--- Task details ---
Filter the entries for the word "Хочу". Copy each line in which it occurs.

--- Extracted records ---
※

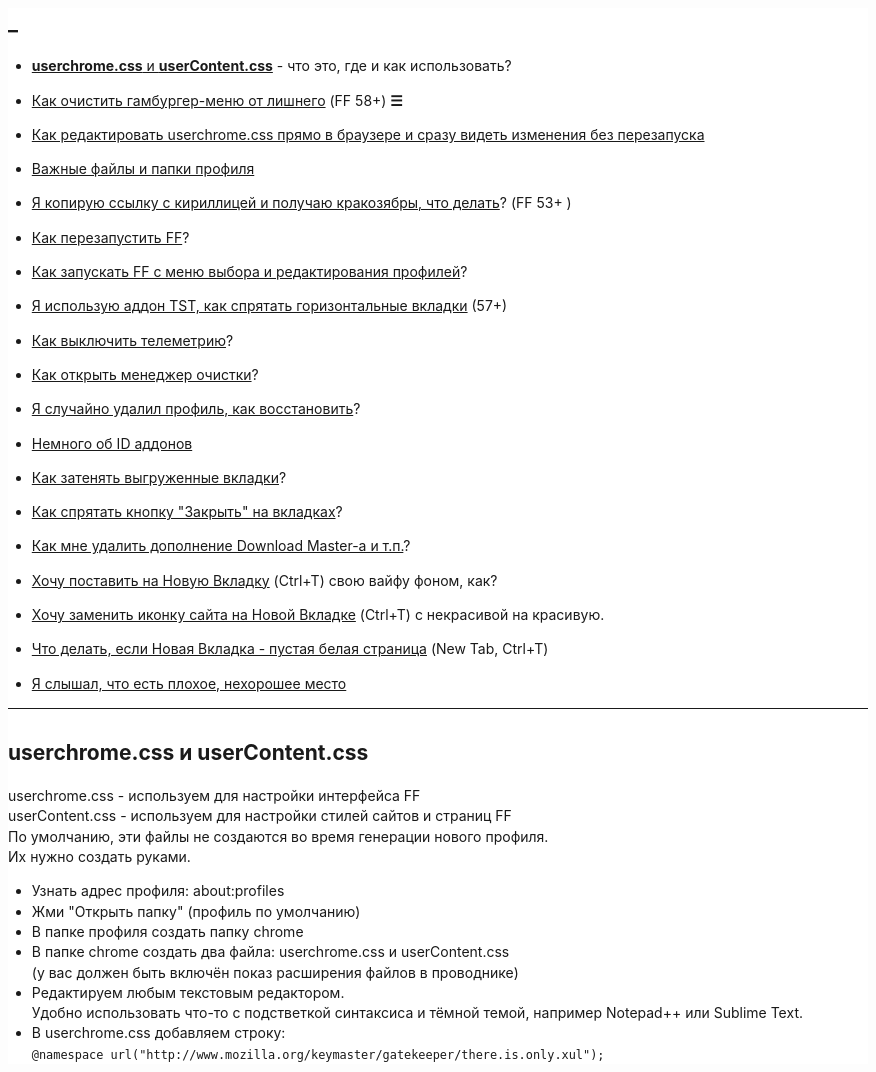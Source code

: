 ## _

* [**userchrome.css** и **userContent.css**](#userchromecss-и-usercontentcss) - что это, где и как использовать?

* [Как очистить гамбургер-меню от лишнего](#Как-очистить-гамбургер-меню-от-лишнего) (FF 58+)   **☰**

* [Как редактировать userchrome.css прямо в браузере и сразу видеть изменения без перезапуска](#Как-редактировать-userchromecss-прямо-в-браузере-и-сразу-видеть-изменения-без-перезапуска)

* [Важные файлы и папки профиля](#Важные-файлы-и-папки-профиля)

* [Я копирую ссылку с кириллицей и получаю кракозябры, что делать](#Я-копирую-ссылку-с-кириллицей-и-получаю-кракозябры-что-делать)? (FF 53+ )

* [Как перезапустить FF](#Как-перезапустить-ff)?

* [Как запускать FF с меню выбора и редактирования профилей](#Как-запускать-ff-с-меню-выбора-и-редактирования-профилей)?
* [Я использую аддон TST, как спрятать горизонтальные вкладки](#Я-использую-аддон-tst-как-спрятать-горизонтальные-вкладки) (57+)
* [Как выключить телеметрию](#Как-выключить-телеметрию)?

* [Как открыть менеджер очистки](#Как-открыть-менеджер-очистки)?

* [Я случайно удалил профиль, как восстановить](#Я-случайно-удалил-профиль-как-восстановить)?

* [Немного об ID аддонов](#Немного-об-id-аддонов)

* [Как затенять выгруженные вкладки](#Как-затенять-выгруженные-вкладки)?

* [Как спрятать кнопку "Закрыть" на вкладках](#Как-спрятать-кнопку-Закрыть-на-вкладках)?

* [Как мне удалить дополнение Download Master-а и т.п.](#Как-мне-удалить-дополнение-download-master-а-и-тп)?

* [Хочу поставить на Новую Вкладку](#Хочу-поставить-на-новую-вкладку) (Ctrl+T) свою вайфу фоном, как?

* [Хочу заменить иконку сайта на Новой Вкладке](#Хочу-заменить-иконку-сайта-на-Новой-Вкладке) (Ctrl+T) с некрасивой на красивую.

* [Что делать, если Новая Вкладка - пустая белая страница](#Что-делать,-если-Новая-Вкладка---пустая-белая-страница) (New Tab, Ctrl+T)

* [Я слышал, что есть плохое, нехорошее место](#Я-слышал-что-есть-плохое-нехорошее-место)

___
## userchrome.css и userContent.css
userchrome.css - используем для настройки интерфейса FF <br>
userContent.css - используем для настройки стилей сайтов и страниц FF<br>
По умолчанию, эти файлы не создаются во время генерации нового профиля.<br>
Их нужно создать руками.
- Узнать адрес профиля: about:profiles
- Жми "Открыть папку" (профиль по умолчанию)
- В папке профиля создать папку chrome
- В папке chrome создать два файла: userchrome.css и userContent.css <br>
(у вас должен быть включён показ расширения файлов в проводнике)
- Редактируем любым текстовым редактором. <br>
Удобно использовать что-то с подстветкой синтаксиса и тёмной темой, например Notepad++ или Sublime Text. <br>
- В userchrome.css добавляем строку: <br>
`@namespace url("http://www.mozilla.org/keymaster/gatekeeper/there.is.only.xul");`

※

--- Task solution ---
* [Хочу поставить на Новую Вкладку](#Хочу-поставить-на-новую-вкладку) (Ctrl+T) свою вайфу фоном, как?
* [Хочу заменить иконку сайта на Новой Вкладке](#Хочу-заменить-иконку-сайта-на-Новой-Вкладке) (Ctrl+T) с некрасивой на красивую.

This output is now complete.